Review: Hatsukoi Lunch Box

Again with the cooking manga, is it? Well, this is something I picked up randomly, but I ended up enjoying it quite a lot and read it twice. Weird, huh.

Here’s a look at a manga that’s half shoujo story and half cooking show, Hatsukoi Lunch Box!

Hatsukoi Lunch Box by Kodaka Nao

Summary (MangaFox): Despite the fact her mother’s a model famous for being on the magazine Charisma Housewife, Sae’s usually left home alone, and although she has what classmates call a ‘sub-space stomach’, Sae can’t cook.
In an attempt to help a friend with her love, Sae becomes closer with a classmate named Yuuki, who works at a cafe.
Will Sae actually learn to cook? Will this closeness develop into a one or two-sided love?


That summary made the manga sound a bit…boring, didn’t it. And Hatsukoi Lunch Box IS really fluffy, I’m not gonna lie. But it’s still fun!

The characters in this DO fit into a bunch of established shoujo molds – Sae is the outgoing girl who eats a lot, Yuuki is that kind of generic shoujo hero, Yuuki’s sister is the typical onee-san type, and so on. The people Yuuki and Sae end up helping also fit into those similar kinds of roles as well. It’s not necessarily BAD, but it’s not exactly riveting storytelling either. Basically, no character in this manga is appallingly bad, but no one is particularly memorable either.

After the first chapter, the manga kind of takes on this “monster of the week” kind of setup, where in each chapter, there’s a girl (except for the one guy) who needs help with a relationship, so Sae and Yuuki help them make a unique bento, which when given to the object of affection creates a MAGICAL LOVING COUPLE MOMENT. Fluffy for sure, but it’s all in good fun.

Also, let me just note that the way the author resolved the relationship between Yuuki and his father seemed completely manufactured and artificial. NO BENTO WILL FIX THAT. I’M SORRY. The fact that the dad did a complete 180 is unbelievable and unrealistic.

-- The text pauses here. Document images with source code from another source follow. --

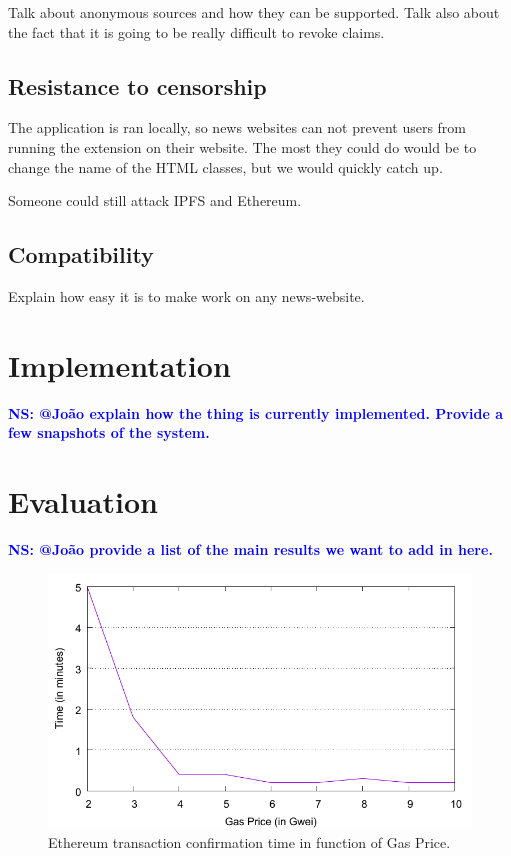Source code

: \documentclass[letterpaper,twocolumn,10pt]{article}
\newcommand{\note}[1]{\textcolor{blue}{\bf #1}}
\begin{document}
Talk about anonymous sources and how they can be supported. Talk also about the fact that it is going to be really difficult to revoke claims.

\subsection{Resistance to censorship}
The application is ran locally, so news websites can not prevent users from running the extension on their website. The most they could do would be to change the name of the HTML classes, but we would quickly catch up.

Someone could still attack IPFS and Ethereum.

\subsection{Compatibility}
Explain how easy it is to make work on any news-website.

\section{Implementation}

\note{NS: @João explain how the thing is currently implemented. Provide a few snapshots of the system.}


\section{Evaluation}

\note{NS: @João provide a list of the main results we want to add in here.}

\begin{figure}[t]
  \centering 
  \includegraphics[width=\columnwidth]{final-figures/ethereum-confirmation-time.pdf}
  \vspace{-10pt}
  \caption{Ethereum transaction confirmation time in function of Gas Price.}
  \label{fig:confirmationtime}
\end{figure}
\end{document}
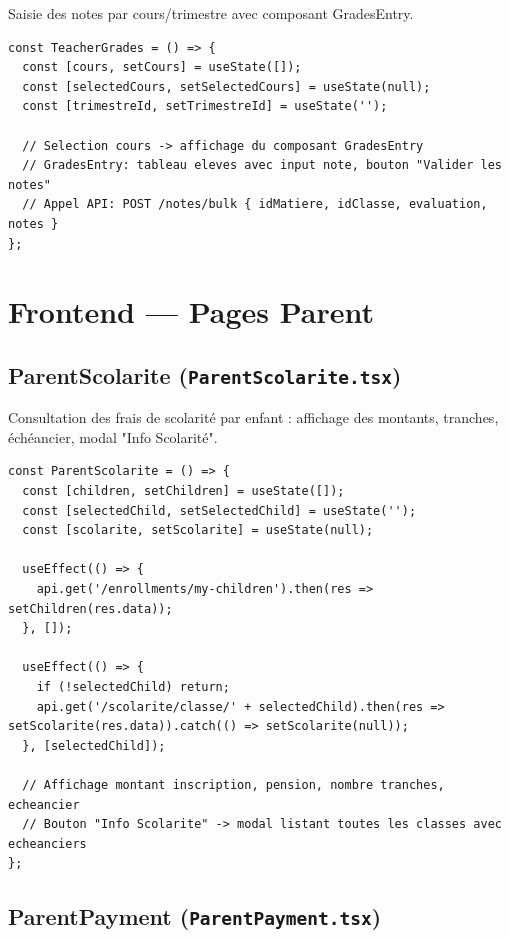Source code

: \documentclass[12pt,a4paper]{article}
\begin{document}
Saisie des notes par cours/trimestre avec composant GradesEntry.

\begin{lstlisting}[style=code]
const TeacherGrades = () => {
  const [cours, setCours] = useState([]);
  const [selectedCours, setSelectedCours] = useState(null);
  const [trimestreId, setTrimestreId] = useState('');

  // Selection cours -> affichage du composant GradesEntry
  // GradesEntry: tableau eleves avec input note, bouton "Valider les notes"
  // Appel API: POST /notes/bulk { idMatiere, idClasse, evaluation, notes }
};
\end{lstlisting}

\newpage

\section{Frontend --- Pages Parent}

\subsection{ParentScolarite (\texttt{ParentScolarite.tsx})}

Consultation des frais de scolarité par enfant : affichage des montants, tranches, échéancier, modal "Info Scolarité".

\begin{lstlisting}[style=code]
const ParentScolarite = () => {
  const [children, setChildren] = useState([]);
  const [selectedChild, setSelectedChild] = useState('');
  const [scolarite, setScolarite] = useState(null);

  useEffect(() => {
    api.get('/enrollments/my-children').then(res => setChildren(res.data));
  }, []);

  useEffect(() => {
    if (!selectedChild) return;
    api.get('/scolarite/classe/' + selectedChild).then(res => setScolarite(res.data)).catch(() => setScolarite(null));
  }, [selectedChild]);

  // Affichage montant inscription, pension, nombre tranches, echeancier
  // Bouton "Info Scolarite" -> modal listant toutes les classes avec echeanciers
};
\end{lstlisting}

\subsection{ParentPayment (\texttt{ParentPayment.tsx})}
\end{document}
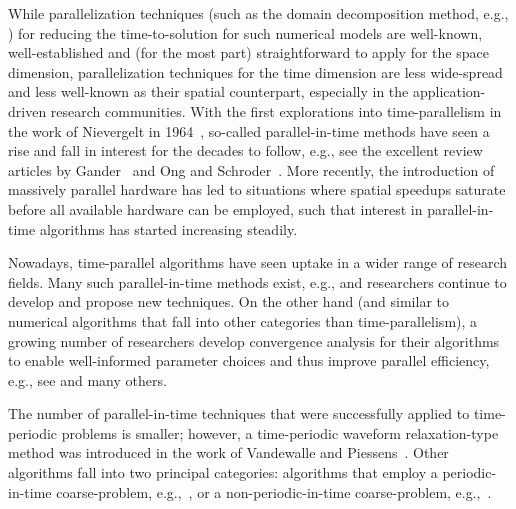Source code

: \documentclass[3p]{elsarticle}
\begin{document}
While parallelization techniques (such as the domain decomposition method,
e.g., \cite{Roache1978,Roache1995,QuarteroniValli1999})
for reducing the time-to-solution for such numerical models
are well-known,
well-established and (for the most part) straightforward to apply for the space dimension,
parallelization techniques for the time dimension are less wide-spread
and less well-known as their spatial counterpart, especially in the application-driven research communities.
With the first explorations into time-parallelism in the work of Nievergelt in 1964~\cite{Nievergelt1964},
so-called parallel-in-time methods have seen a rise and fall in interest for the decades to follow,
e.g., see the excellent review articles by Gander~\cite{Gander2015}
and Ong and Schroder~\cite{OngSchroder2020}.
More recently, the introduction of massively parallel hardware
has led to situations where spatial speedups saturate before all available hardware can be employed,
such that interest in parallel-in-time algorithms has started increasing steadily.

Nowadays, time-parallel algorithms have seen uptake in a wider range of research fields.
Many such parallel-in-time methods exist, e.g.,
\cite{LubichOstermann1987,VandewalleVandevelde1994,HortonVandewalle1995,
FarhatChandesris2003,FarhatCortialDastillungBavestrello2006,
ChristliebMacdonaldOng2010,SpeckRuprechtKrauseEmmettMinionWinkelGibbon2012,
EmmettMinion2012,HamonSchreiberMinion2019,LionsMadayTurinici2001,
FriedhoffFalgoutKolevMaclachlanSchroder2012,FalgoutFriedhoffKolevMaclachlanSchroder2014}
and researchers continue to develop and propose new techniques.
On the other hand (and similar to numerical algorithms that fall into other categories than time-parallelism),
a growing number of researchers develop convergence analysis for their algorithms
to enable well-informed parameter choices and thus improve parallel efficiency,
e.g., see \cite{GanderJiangSongZhang2013,BenedusiHuppArbenzKrause2016,
FriedhoffMaclachlan2015,FriedhoffSouthworth2019_preprint,KrzysikDesterkMaclachlanFriedhoff2019,DesterckFriedhoffHowseMaclachlan2019,
DobrevKolevPeterssonSchroder2017,Southworth2019,HessenthalerSouthworthNordslettenRoehrleFalgoutSchroder2020,
GanderLunet2020,SouthworthMitchellHessenthalerDanieli} and many others.

The number of parallel-in-time techniques that were successfully applied to time-periodic
problems is smaller; however,
a time-periodic waveform relaxation-type method was introduced
in the work of Vandewalle and Piessens~\cite{VandewallePiessens1992}.
Other algorithms fall into two principal categories:
algorithms that employ a periodic-in-time
coarse-problem, e.g.,~\cite{BenedusiHuppArbenzKrause2016,GanderKulchytskaruchkaSchoeps2018,
ChristopherFalgoutSchroderGuzikGao2020,ChristopherGaoGuzikFalgoutSchroder2020},
or a non-periodic-in-time
coarse-problem, e.g.,~\cite{SongJiang2014,GanderKulchytskaruchkaSchoeps2018,GanderKulchytskaruchkaSchoeps2020}.
\end{document}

Let me also say that the bentos in this DO look delicious as well as true to life. There are also detailed recipes at the end of every chapter, so it’s clear that the author did her research here. There also aren’t a lot of kyaraben in this manga, which was what I was expecting when I was reading this, so not seeing an abundance of overly cute Japanese bentos was a good thing.

The art was passably good. The bentos were drawn well, as I said above. The character art was executed well, but wasn’t particularly eye popping either.

Overall, this is a piece of fluff that’s decently enjoyable if you like shoujo. If you’re into variety with more flair, you might want to steer clear of this one.